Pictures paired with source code
+---+
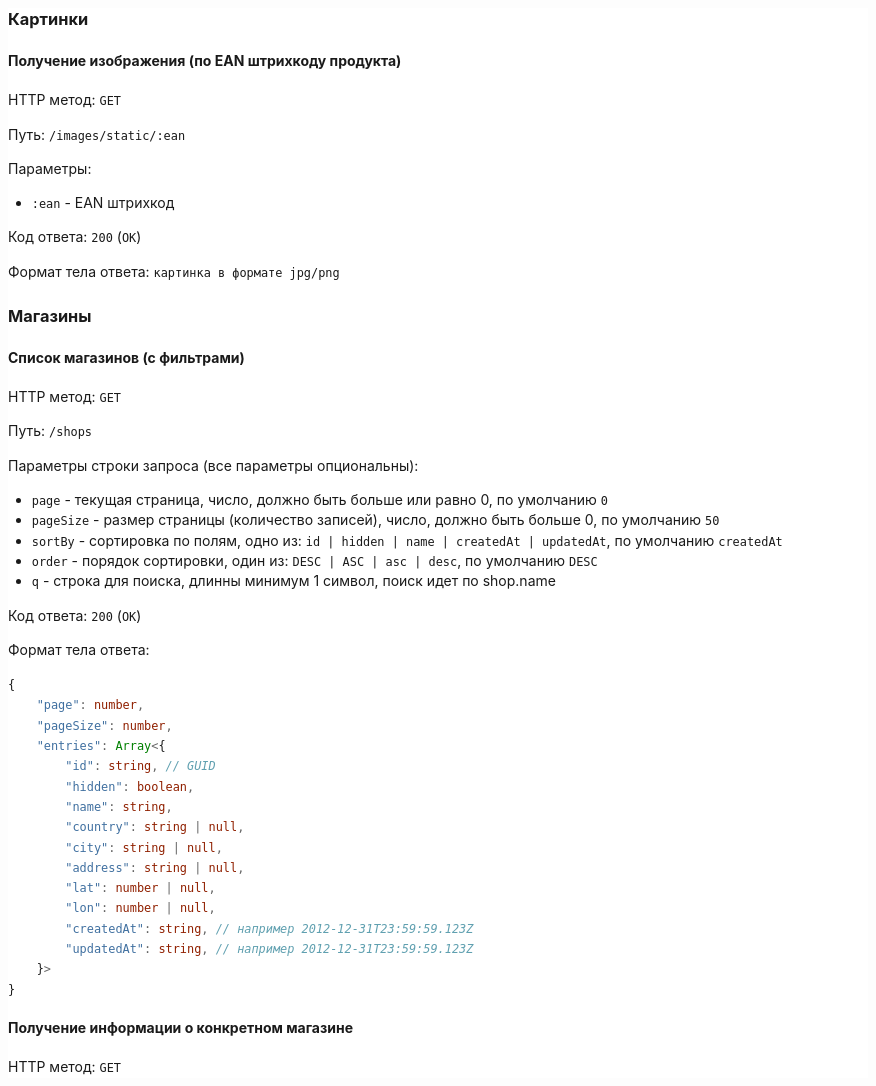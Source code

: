 ### Картинки

#### Получение изображения (по EAN штрихкоду продукта)

HTTP метод: `GET`

Путь: `/images/static/:ean`

Параметры:
* `:ean` - EAN штрихкод

Код ответа: `200` (`OK`)

Формат тела ответа: `картинка в формате jpg/png`

### Магазины

#### Список магазинов (с фильтрами)

HTTP метод: `GET`

Путь: `/shops`

Параметры строки запроса (все параметры опциональны):
* `page` - текущая страница, число, должно быть больше или равно 0, по умолчанию `0`
* `pageSize` - размер страницы (количество записей), число, должно быть больше 0, по умолчанию `50`
* `sortBy` - сортировка по полям, одно из: `id | hidden | name | createdAt | updatedAt`, по умолчанию `createdAt`
* `order` - порядок сортировки, один из: `DESC | ASC | asc | desc`, по умолчанию `DESC`
* `q` - строка для поиска, длинны минимум 1 символ, поиск идет по shop.name

Код ответа: `200` (`OK`)

Формат тела ответа:
```typescript
{
    "page": number,
    "pageSize": number,
    "entries": Array<{
        "id": string, // GUID
        "hidden": boolean,
        "name": string,
        "country": string | null,
        "city": string | null,
        "address": string | null,
        "lat": number | null,
        "lon": number | null,
        "createdAt": string, // например 2012-12-31T23:59:59.123Z
        "updatedAt": string, // например 2012-12-31T23:59:59.123Z
    }>
}
```

#### Получение информации о конкретном магазине

HTTP метод: `GET`
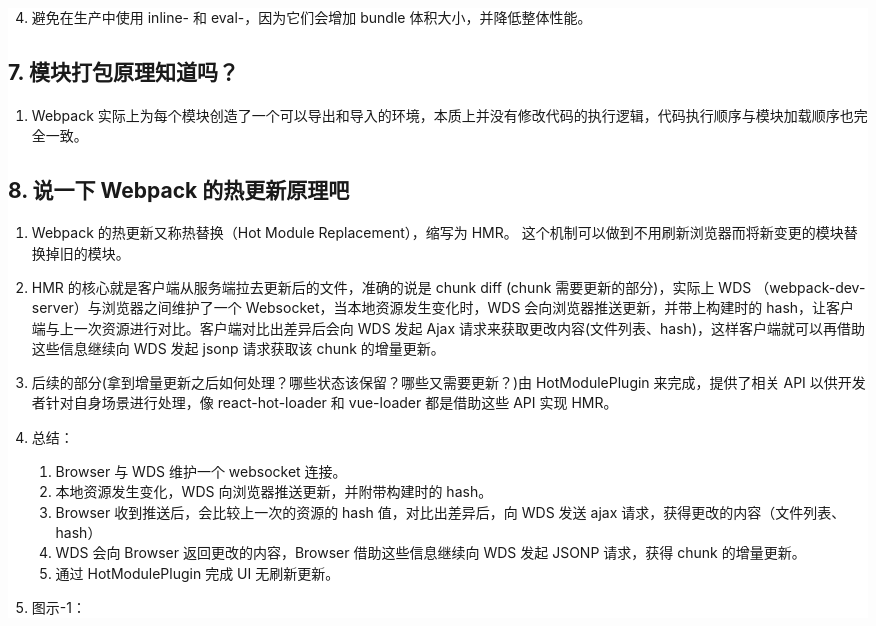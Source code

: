 4. 避免在生产中使用 inline- 和 eval-，因为它们会增加 bundle 体积大小，并降低整体性能。

## 7. 模块打包原理知道吗？

1. Webpack 实际上为每个模块创造了一个可以导出和导入的环境，本质上并没有修改代码的执行逻辑，代码执行顺序与模块加载顺序也完全一致。

## 8. 说一下 Webpack 的热更新原理吧

1. Webpack 的热更新又称热替换（Hot Module Replacement），缩写为 HMR。 这个机制可以做到不用刷新浏览器而将新变更的模块替换掉旧的模块。

2. HMR 的核心就是客户端从服务端拉去更新后的文件，准确的说是 chunk diff (chunk 需要更新的部分)，实际上 WDS （webpack-dev-server）与浏览器之间维护了一个 Websocket，当本地资源发生变化时，WDS 会向浏览器推送更新，并带上构建时的 hash，让客户端与上一次资源进行对比。客户端对比出差异后会向 WDS 发起 Ajax 请求来获取更改内容(文件列表、hash)，这样客户端就可以再借助这些信息继续向 WDS 发起 jsonp 请求获取该 chunk 的增量更新。

3. 后续的部分(拿到增量更新之后如何处理？哪些状态该保留？哪些又需要更新？)由 HotModulePlugin 来完成，提供了相关 API 以供开发者针对自身场景进行处理，像 react-hot-loader 和 vue-loader 都是借助这些 API 实现 HMR。

4. 总结：
   1. Browser 与 WDS 维护一个 websocket 连接。
   2. 本地资源发生变化，WDS 向浏览器推送更新，并附带构建时的 hash。
   3. Browser 收到推送后，会比较上一次的资源的 hash 值，对比出差异后，向 WDS 发送 ajax 请求，获得更改的内容（文件列表、hash）
   4. WDS 会向 Browser 返回更改的内容，Browser 借助这些信息继续向 WDS 发起 JSONP 请求，获得 chunk 的增量更新。
   5. 通过 HotModulePlugin 完成 UI 无刷新更新。

4. 图示-1：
+---+
* **WHAT NEEDS TO BE DONE**
Pull out each line of the records holding the string "должно".

* **OUTPUT FOR THIS EXERCISE**
* `page` - текущая страница, число, должно быть больше или равно 0, по умолчанию `0`
* `pageSize` - размер страницы (количество записей), число, должно быть больше 0, по умолчанию `50`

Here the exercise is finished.